How to Use Homophones
- Avoid errors. It’s important for writers to know their homophones really well to avoid grammatical and spelling errors. It takes some time, but you have to make sure you know “there” from “their,” “effect” from “affect,” and so on.
- Avoid ambiguity. This is a little trickier, but keep in mind that many words have several meanings, and you have to make it clear which meaning you intend. Make sure that the context leaves no doubt about your meaning, and if necessary add a sentence or so of clarification. (In creative writing, this rule is a little more relaxed, but it’s very important in essays.)
- Use puns sparingly. When homonym ambiguity results in humor, it’s called a “pun.” Puns are a very common form of humor, but not everyone finds them funny.

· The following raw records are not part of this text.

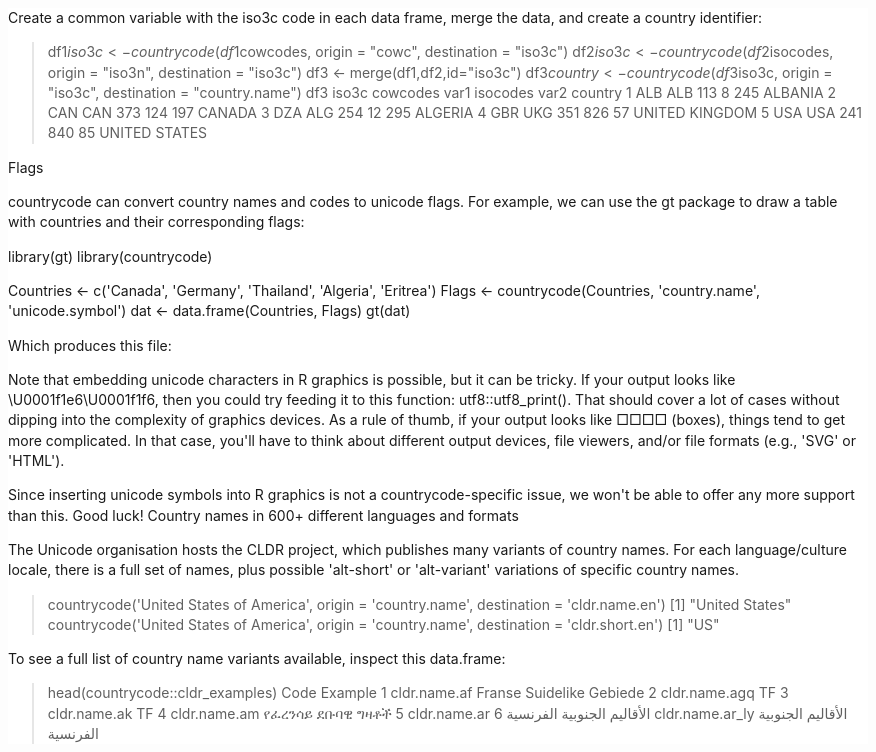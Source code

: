 Create a common variable with the iso3c code in each data frame, merge the data, and create a country identifier:

> df1$iso3c   <- countrycode(df1$cowcodes, origin = "cowc", destination = "iso3c")
> df2$iso3c   <- countrycode(df2$isocodes, origin = "iso3n", destination = "iso3c")
> df3         <- merge(df1,df2,id="iso3c")
> df3$country <- countrycode(df3$iso3c, origin = "iso3c", destination = "country.name")
> df3
iso3c cowcodes var1 isocodes var2        country
1   ALB      ALB  113        8  245        ALBANIA
2   CAN      CAN  373      124  197         CANADA
3   DZA      ALG  254       12  295        ALGERIA
4   GBR      UKG  351      826   57 UNITED KINGDOM
5   USA      USA  241      840   85  UNITED STATES

Flags

countrycode can convert country names and codes to unicode flags. For example, we can use the gt package to draw a table with countries and their corresponding flags:

library(gt)
library(countrycode)

Countries <- c('Canada', 'Germany', 'Thailand', 'Algeria', 'Eritrea')
Flags <- countrycode(Countries, 'country.name', 'unicode.symbol')
dat <- data.frame(Countries, Flags)
gt(dat)

Which produces this file:

Note that embedding unicode characters in R graphics is possible, but it can be tricky. If your output looks like \U0001f1e6\U0001f1f6, then you could try feeding it to this function: utf8::utf8_print(). That should cover a lot of cases without dipping into the complexity of graphics devices. As a rule of thumb, if your output looks like □□□□ (boxes), things tend to get more complicated. In that case, you'll have to think about different output devices, file viewers, and/or file formats (e.g., 'SVG' or 'HTML').

Since inserting unicode symbols into R graphics is not a countrycode-specific issue, we won't be able to offer any more support than this. Good luck!
Country names in 600+ different languages and formats

The Unicode organisation hosts the CLDR project, which publishes many variants of country names. For each language/culture locale, there is a full set of names, plus possible 'alt-short' or 'alt-variant' variations of specific country names.

> countrycode('United States of America', origin = 'country.name', destination = 'cldr.name.en')
> [1] "United States"
> countrycode('United States of America', origin = 'country.name', destination = 'cldr.short.en')
> [1] "US"

To see a full list of country name variants available, inspect this data.frame:

> head(countrycode::cldr_examples)
             Code                    Example
1    cldr.name.af   Franse Suidelike Gebiede
2   cldr.name.agq                         TF
3    cldr.name.ak                         TF
4    cldr.name.am           የፈረንሳይ ደቡባዊ ግዛቶች
5    cldr.name.ar الأقاليم الجنوبية الفرنسية
6 cldr.name.ar_ly الأقاليم الجنوبية الفرنسية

To some people, puns are more likely to be more annoying than humorous. This is especially true in essays, where you should be focused on your argument rather than on being funny. If a pun comes into your head in a creative project, though, it’s OK to include it. [link to “pun” article?”]
When to Use Homophones
As we’ve seen, puns and ambiguity are OK in creative writing, but should be avoided in formal essays. And if you are going to use them in a creative writing piece, it should be deliberate and done for a reason. Accidental ambiguity is usually just confusing, but deliberate ambiguity can add layers of meaning to a creative piece. It’s all a matter of how carefully the author builds the ambiguity. Be aware that the puns will sometimes annoy your readers, you be careful with them!